YOUR OBJECTIVE: Go through the listing and return every line with "alpha" in it.

____

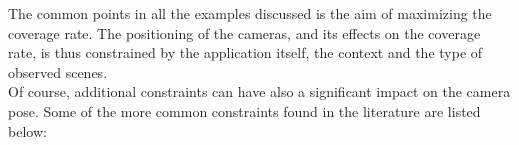 The common points in all the examples discussed is the aim of maximizing the coverage rate. The positioning of the cameras, and its effects on the coverage rate, is thus constrained by the application itself, the context  and the type of observed scenes.\\
Of course, additional constraints can have also a significant impact on the camera pose. Some of the more common constraints found in the literature are listed below:\\
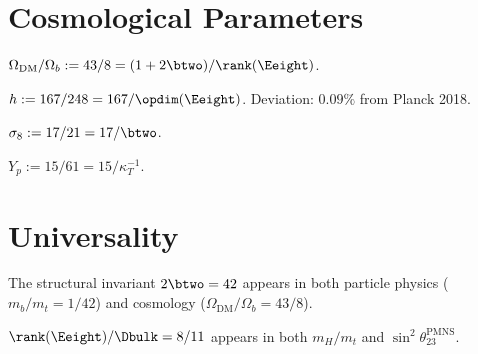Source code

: \section{Cosmological Parameters}

\begin{definition}\label{def:DM_b}
    \leanok
    $\Omega_{\mathrm{DM}} / \Omega_b := 43/8 = (1 + 2\btwo) / \rank(\Eeight)$.
\end{definition}

\begin{definition}\label{def:hubble_h}
    \leanok
    $h := 167/248 = 167/\opdim(\Eeight)$.
    Deviation: $0.09\%$ from Planck 2018.
\end{definition}

\begin{definition}[$\sigma_8$]\label{def:sigma8}
    \leanok
    $\sigma_8 := 17/21 = 17/\btwo$.
\end{definition}

\begin{definition}\label{def:Yp}
    \leanok
    $Y_p := 15/61 = 15/\kappa_T^{-1}$.
\end{definition}

\section{Universality}

\begin{theorem}\label{thm:42_universality}
    \leanok
    The structural invariant $2\btwo = 42$ appears in both particle physics
    ($m_b/m_t = 1/42$) and cosmology ($\Omega_{\mathrm{DM}}/\Omega_b = 43/8$).
\end{theorem}

\begin{theorem}[8/11 Universality]\label{thm:8_11_universality}
    \leanok
    $\rank(\Eeight)/\Dbulk = 8/11$ appears in both $m_H/m_t$ and $\sin^2\theta_{23}^{\mathrm{PMNS}}$.
\end{theorem}


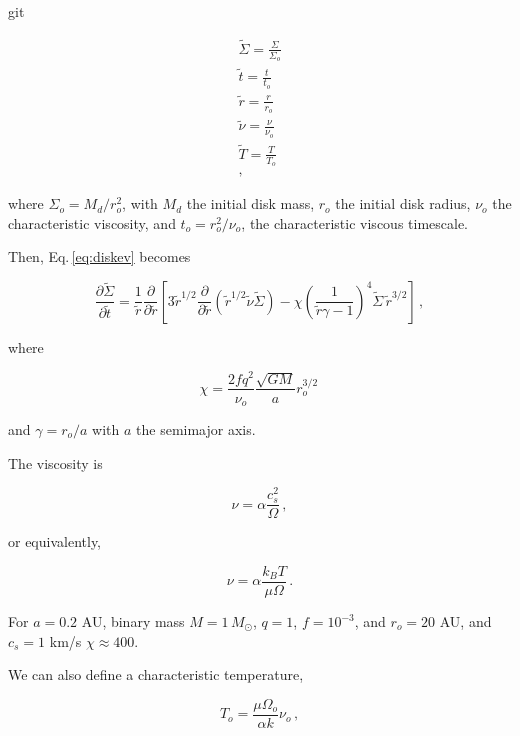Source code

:git\documentclass{article}
\begin{document}
\begin{align} 
\tilde{\Sigma} = \frac{\Sigma}{\Sigma_o}\\
\tilde{t} = \frac{t}{t_o}\\
\tilde{r} = \frac{r}{r_o}\\
\tilde{\nu} = \frac{\nu}{\nu_o}\\
\tilde{T} = \frac{T}{T_o}\\,
\end{align}

where $\Sigma_o = M_d/r_o^2$, with $M_d$ the initial disk mass, $r_o$ the initial disk radius, $\nu_o$ the characteristic viscosity, and $t_o = r_o^2/\nu_o$, the characteristic viscous timescale.

Then, Eq.\,\ref{eq:diskev} becomes

\begin{equation}
\frac{\partial \tilde{\Sigma}}{\partial \tilde{t}} = \frac{1}{\tilde{r}} \frac{\partial}{\partial \tilde{r}} \left[3 \tilde{r}^{1/2} \frac{\partial}{\partial \tilde{r}}  \left(\tilde{r}^{1/2} \tilde{\nu}\tilde{\Sigma} \right) - \chi\left(\frac{1}{\tilde{r}\gamma -1} \right)^4\tilde{\Sigma}\,\tilde{r}^{3/2}\right]\,,
\end{equation}

where

\begin{equation}
\chi = \frac{2 f q^2}{\nu_o} \frac{\sqrt{G M}}{a} r_o^{3/2}\,
\end{equation}

 and $\gamma = r_o/a$ with $a$ the semimajor axis. 
 
 The viscosity is 
 
 \begin{equation}
\nu = \alpha \frac{c_s^2}{\Omega}\,,
\end{equation}

or equivalently,

\begin{equation}
\nu = 	\alpha \frac{k_B T}{\mu \Omega}\,.
\end{equation}

For $a = 0.2$ AU, binary mass $M = 1\,M_{\odot}$, $q=1$, $f = 10^{-3}$, and $r_o = 20$ AU, and $c_s = 1$ km/s $\chi \approx 400$.

We can also define a characteristic temperature,

\begin{equation}
T_o = \frac{\mu \Omega_o}{\alpha k} \nu_o\,,
\end{equation}
\end{document}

____

TASK OUTPUT:
\nu = \alpha \frac{c_s^2}{\Omega}\,,
\nu = 	\alpha \frac{k_B T}{\mu \Omega}\,.
T_o = \frac{\mu \Omega_o}{\alpha k} \nu_o\,,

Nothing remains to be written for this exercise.